Introduction

What's the goal of this book?

This book aims to build up enough knowledge about metaprogramming in Lean 4 so you can be comfortable enough to:

Start building your own meta helpers (defining new Lean notation such as ∑, building new Lean commands such as #check, writing tactics such as use, etc.)
Read and discuss metaprogramming APIs like the ones in Lean 4 core and Mathlib4

We by no means intend to provide an exhaustive exploration/explanation of the entire Lean 4 metaprogramming API. We also don't cover the topic of monadic programming in Lean 4. However, we hope that the examples provided will be simple enough for the reader to follow and comprehend without a super deep understanding of monadic programming. The book Functional Programming in Lean is a highly recommended source on that subject.

Book structure

The book is organized in a way to build up enough context for the chapters that cover DSLs and tactics. Backtracking the pre-requisites for each chapter, the dependency structure is as follows:

"Tactics" builds on top of "Macros" and "Elaboration"
"DSLs" builds on top of "Elaboration"
"Macros" builds on top of "Syntax"
"Elaboration" builds on top of "Syntax" and "MetaM"
"MetaM" builds on top of "Expressions"

After the chapter on tactics, you find a cheat sheet containing a wrap-up of key concepts and functions. And after that, there are some chapters with extra content, showing other applications of metaprogramming in Lean 4. Most chapters contain exercises at the end of the chapter - and at the end of the book you will have full solutions to those exercises.

The rest of this chapter is a gentle introduction to what metaprogramming is, offering some small examples to serve as appetizers for what the book shall cover.

Note: the code snippets aren't self-contained. They are supposed to be run/read incrementally, starting from the beginning of each chapter.

What does it mean to be in meta?

When we write code in most programming languages such as Python, C, Java or Scala, we usually have to stick to a pre-defined syntax otherwise the compiler or the interpreter won't be able to figure out what we're trying to say. In Lean, that would be defining an inductive type, implementing a function, proving a theorem, etc. The compiler, then, has to parse the code, build an AST (abstract syntax tree) and elaborate its syntax nodes into terms that can be processed by the language kernel. We say that such activities performed by the compiler are done in the meta-level, which will be studied throughout the book. And we also say that the common usage of the language syntax is done in the object-level.

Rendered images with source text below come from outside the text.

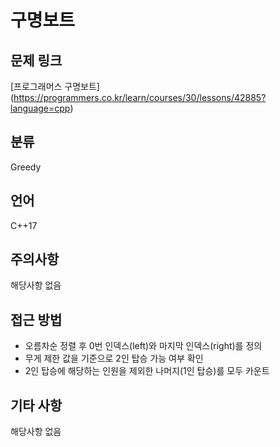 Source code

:# 구명보트
## 문제 링크
[프로그래머스 구명보트]
(https://programmers.co.kr/learn/courses/30/lessons/42885?language=cpp)
## 분류
Greedy
## 언어
C++17
## 주의사항
해당사항 없음
## 접근 방법
* 오름차순 정렬 후 0번 인덱스(left)와 마지막 인덱스(right)를 정의
* 무게 제한 값을 기준으로 2인 탑승 가능 여부 확인
* 2인 탑승에 해당하는 인원을 제외한 나머지(1인 탑승)를 모두 카운트 
## 기타 사항
해당사항 없음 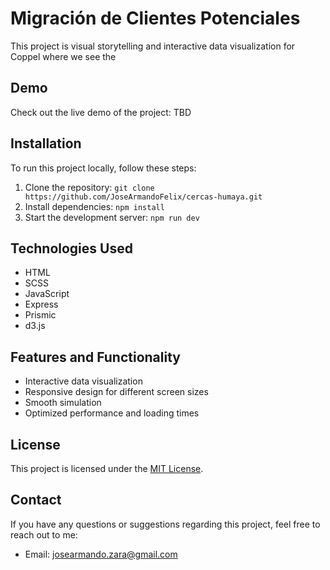 # Migración de Clientes Potenciales

<!-- [![Website Preview](preview.png)](https://your-website-url.com) -->

This project is visual storytelling and interactive data visualization for Coppel where we see the

## Demo

Check out the live demo of the project: TBD<!-- [Demo Link](https://your-website-url.com) -->

## Installation

To run this project locally, follow these steps:

1. Clone the repository: `git clone https://github.com/JoseArmandoFelix/cercas-humaya.git`
2. Install dependencies: `npm install`
3. Start the development server: `npm run dev`

## Technologies Used

- HTML
- SCSS
- JavaScript
- Express
- Prismic
- d3.js

## Features and Functionality

- Interactive data visualization
- Responsive design for different screen sizes
- Smooth simulation
- Optimized performance and loading times

## License

This project is licensed under the [MIT License](LICENSE.md).

## Contact

If you have any questions or suggestions regarding this project, feel free to reach out to me:

- Email: josearmando.zara@gmail.com
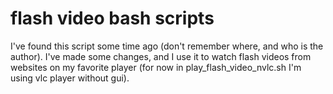 flash video bash scripts
========================

I've found this script some time ago (don't remember where, and who is the author).
I've made some changes, and I use it to watch flash videos from websites on my favorite player (for now in play_flash_video_nvlc.sh I'm using vlc player without gui).

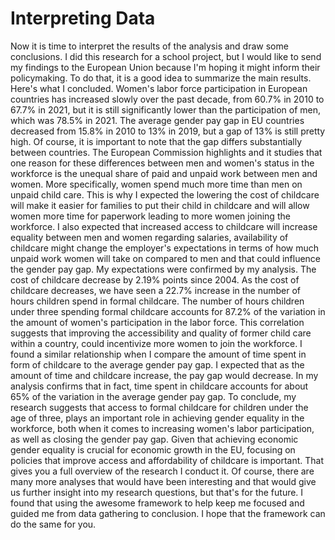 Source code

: # Interpreting Data

Now it is time to interpret the results of the analysis and draw some conclusions. I did this research for a school project, but I would like to send my findings to the European Union because I'm hoping it might inform their policymaking. To do that, it is a good idea to summarize the main results. Here's what I concluded. Women's labor force participation in European countries has increased slowly over the past decade, from 60.7% in 2010 to 67.7% in 2021, but it is still significantly lower than the participation of men, which was 78.5% in 2021. The average gender pay gap in EU countries decreased from 15.8% in 2010 to 13% in 2019, but a gap of 13% is still pretty high. Of course, it is important to note that the gap differs substantially between countries. The European Commission highlights and it studies that one reason for these differences between men and women's status in the workforce is the unequal share of paid and unpaid work between men and women. More specifically, women spend much more time than men on unpaid child care. This is why I expected the lowering the cost of childcare will make it easier for families to put their child in childcare and will allow women more time for paperwork leading to more women joining the workforce. I also expected that increased access to childcare will increase equality between men and women regarding salaries, availability of childcare might change the employer's expectations in terms of how much unpaid work women will take on compared to men and that could influence the gender pay gap. My expectations were confirmed by my analysis. The cost of childcare decrease by 2.19% points since 2004. As the cost of childcare decreases, we have seen a 22.7% increase in the number of hours children spend in formal childcare. The number of hours children under three spending formal childcare accounts for 87.2% of the variation in the amount of women's participation in the labor force. This correlation suggests that improving the accessibility and quality of former child care within a country, could incentivize more women to join the workforce. I found a similar relationship when I compare the amount of time spent in form of childcare to the average gender pay gap. I expected that as the amount of time and childcare increase, the pay gap would decrease. In my analysis confirms that in fact, time spent in childcare accounts for about 65% of the variation in the average gender pay gap. To conclude, my research suggests that access to formal childcare for children under the age of three, plays an important role in achieving gender equality in the workforce, both when it comes to increasing women's labor participation, as well as closing the gender pay gap. Given that achieving economic gender equality is crucial for economic growth in the EU, focusing on policies that improve access and affordability of childcare is important. That gives you a full overview of the research I conduct it. Of course, there are many more analyses that would have been interesting and that would give us further insight into my research questions, but that's for the future. I found that using the awesome framework to help keep me focused and guided me from data gathering to conclusion. I hope that the framework can do the same for you. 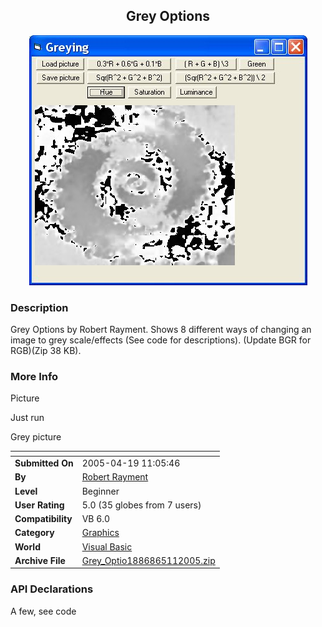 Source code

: ﻿<div align="center">

## Grey Options

<img src="PIC2005419613595846.jpg">
</div>

### Description

Grey Options by Robert Rayment. Shows 8 different ways of changing an image to grey scale/effects (See code for descriptions). (Update BGR for RGB)(Zip 38 KB).
 
### More Info
 
Picture

Just run

Grey picture


<span>             |<span>
---                |---
**Submitted On**   |2005-04-19 11:05:46
**By**             |[Robert Rayment](https://github.com/Planet-Source-Code/PSCIndex/blob/master/ByAuthor/robert-rayment.md)
**Level**          |Beginner
**User Rating**    |5.0 (35 globes from 7 users)
**Compatibility**  |VB 6\.0
**Category**       |[Graphics](https://github.com/Planet-Source-Code/PSCIndex/blob/master/ByCategory/graphics__1-46.md)
**World**          |[Visual Basic](https://github.com/Planet-Source-Code/PSCIndex/blob/master/ByWorld/visual-basic.md)
**Archive File**   |[Grey\_Optio1886865112005\.zip](https://github.com/Planet-Source-Code/robert-rayment-grey-options__1-60089/archive/master.zip)

### API Declarations

A few, see code





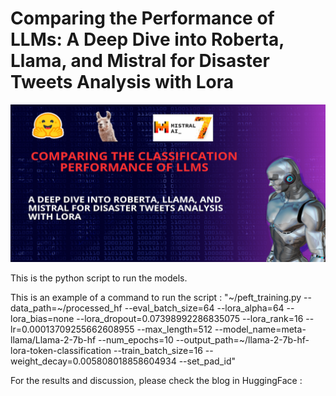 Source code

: # Comparing the Performance of LLMs: A Deep Dive into Roberta, Llama, and Mistral for Disaster Tweets Analysis with Lora

![Thumbnail](Thumbnail.png)


This is the python script to run the models. 

This is an example of a command to run the script :
"~/peft_training.py --data_path=~/processed_hf --eval_batch_size=64 --lora_alpha=64 --lora_bias=none --lora_dropout=0.07398992286835075 --lora_rank=16 --lr=0.00013709255662608955 --max_length=512 --model_name=meta-llama/Llama-2-7b-hf --num_epochs=10 --output_path=~/llama-2-7b-hf-lora-token-classification --train_batch_size=16 --weight_decay=0.005808018858604934 --set_pad_id"

For the results and discussion, please check the blog in HuggingFace :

In most systems, the meta-level activities are done in a different language to the one that we use to write code. In Isabelle, the meta-level language is ML and Scala. In Coq, it's OCaml. In Agda, it's Haskell. In Lean 4, the meta code is mostly written in Lean itself, with a few components written in C++.

One cool thing about Lean, though, is that it allows us to define custom syntax nodes and implement meta-level routines to elaborate them in the very same development environment that we use to perform object-level activities. So for example, one can write notation to instantiate a term of a certain type and use it right away, in the same file! This concept is generally called reflection. We can say that, in Lean, the meta-level is reflected to the object-level.

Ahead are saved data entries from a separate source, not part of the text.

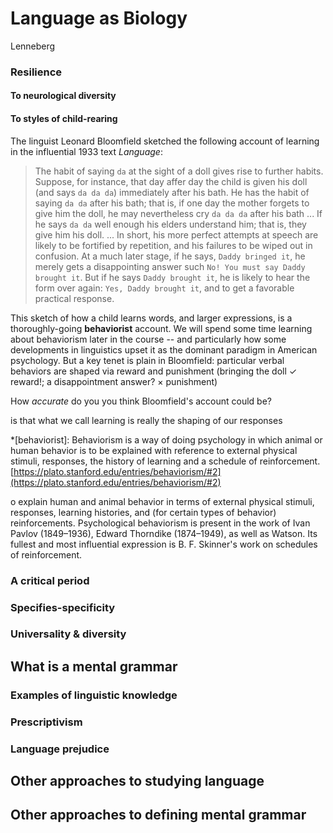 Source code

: 
# Language as Biology

Lenneberg


### Resilience

#### To neurological diversity

#### To styles of child-rearing

The linguist Leonard Bloomfield sketched the following account of learning in the influential 1933 text *Language*:

>The habit of saying `da` at the sight of a doll gives rise to further habits. Suppose, for instance, that day affer day the child is given his doll (and says `da da da`) immediately after his bath. He has the habit of saying `da da` after his bath; that is, if one day the mother forgets to give him the doll, he may nevertheless cry `da da da` after his bath ... If he says `da da` well enough his elders understand him; that is, they give him his doll. ... In short, his more perfect attempts at speech are likely to be fortified by repetition, and his failures to be wiped out in confusion. At a much later stage, if he says, `Daddy bringed it`, he merely gets a disappointing answer such `No! You must say Daddy brought it`. But if he says `Daddy brought it`, he is likely to hear the form over again: `Yes, Daddy brought it`, and to get a favorable practical response.

This sketch of how a child learns words, and larger expressions, is a thoroughly-going **behaviorist** account. We will spend some time learning about behaviorism later in the course -- and particularly how some developments in linguistics upset it as the dominant paradigm in American psychology. But a key tenet is plain in Bloomfield: particular verbal behaviors are shaped via reward and punishment (bringing the doll $\checkmark$ reward!; a disappointment answer? $\times$ punishment)

How _accurate_ do you you think Bloomfield's account could be?

 is that what we call learning is really the shaping of our responses 

*[behaviorist]: Behaviorism is a way of doing psychology in which animal or human behavior is to be explained with reference to external physical stimuli, responses, the history of learning and a schedule of reinforcement. [https://plato.stanford.edu/entries/behaviorism/#2](https://plato.stanford.edu/entries/behaviorism/#2)

o explain human and animal behavior in terms of external physical stimuli, responses, learning histories, and (for certain types of behavior) reinforcements. Psychological behaviorism is present in the work of Ivan Pavlov (1849–1936), Edward Thorndike (1874–1949), as well as Watson. Its fullest and most influential expression is B. F. Skinner's work on schedules of reinforcement.

### A critical period

### Specifies-specificity

### Universality & diversity

## What is a mental grammar

### Examples of linguistic knowledge

### Prescriptivism

### Language prejudice

## Other approaches to studying language

## Other approaches to defining mental grammar
<!--stackedit_data:
eyJoaXN0b3J5IjpbLTc4NTEwMjI2OCw0MTYyOTA5NjAsLTIxND
A0MTkxMSwyMTI5MzUzNTIwLDEyNDcwNTU4ODRdfQ==
--> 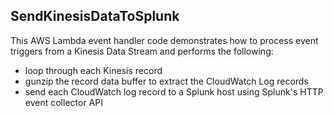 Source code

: ## SendKinesisDataToSplunk
This AWS Lambda event handler code demonstrates how to process event triggers from a Kinesis Data Stream and performs the following:
* loop through each Kinesis record
* gunzip the record data buffer to extract the CloudWatch Log records
* send each CloudWatch log record to a Splunk host using Splunk's HTTP event collector API

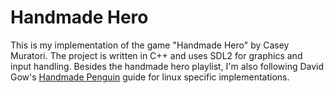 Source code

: # Handmade Hero

This is my implementation of the game "Handmade Hero" by Casey Muratori. The project is written in C++ and uses SDL2 for graphics and input handling. Besides the handmade hero playlist, I'm also following David Gow's [Handmade Penguin](https://davidgow.net/handmadepenguin) guide for linux specific implementations.
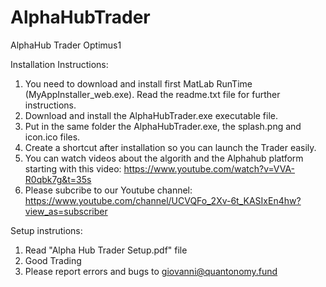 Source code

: # AlphaHubTrader
AlphaHub Trader Optimus1

Installation Instructions:

1) You need to download and install first MatLab RunTime (MyAppInstaller_web.exe). 
Read the readme.txt file for further instructions. 
2) Download and install the AlphaHubTrader.exe executable file. 
3) Put in the same folder the AlphaHubTrader.exe, the splash.png and icon.ico files.
4) Create a shortcut after installation so you can launch the Trader easily. 
5) You can watch videos about the algorith and the Alphahub platform starting with this video:
https://www.youtube.com/watch?v=VVA-R0qbk7g&t=35s
6) Please subcribe to our Youtube channel:
https://www.youtube.com/channel/UCVQFo_2Xv-6t_KASIxEn4hw?view_as=subscriber

Setup instrutions:

1) Read "Alpha Hub Trader Setup.pdf" file
2) Good Trading
3) Please report errors and bugs to giovanni@quantonomy.fund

If you have done some metaprogramming in languages such as Ruby, Python or Javascript, it probably took the form of making use of predefined metaprogramming methods to define something on the fly. For example, in Ruby you can use Class.new and define_method to define a new class and its new method (with new code inside!) on the fly, as your program is executing.

We don't usually need to define new commands or tactics "on the fly" in Lean, but spiritually similar feats are possible with Lean metaprogramming and are equally straightforward, e.g. you can define a new Lean command using a simple one-liner elab "#help" : command => do ...normal Lean code....

In Lean, however, we will frequently want to directly manipulate Lean's CST (Concrete Syntax Tree, Lean's Syntax type) and Lean's AST (Abstract Syntax Tree, Lean's Expr type) instead of using "normal Lean code", especially when we're writing tactics. So Lean metaprogramming is more challenging to master - a large chunk of this book is contributed to studying these types and how we can manipulate them.

Metaprogramming examples

Next, we introduce several examples of Lean metaprogramming, so that you start getting a taste for what metaprogramming in Lean is, and what it will enable you to achieve. These examples are meant as mere illustrations - do not worry if you don't understand the details for now.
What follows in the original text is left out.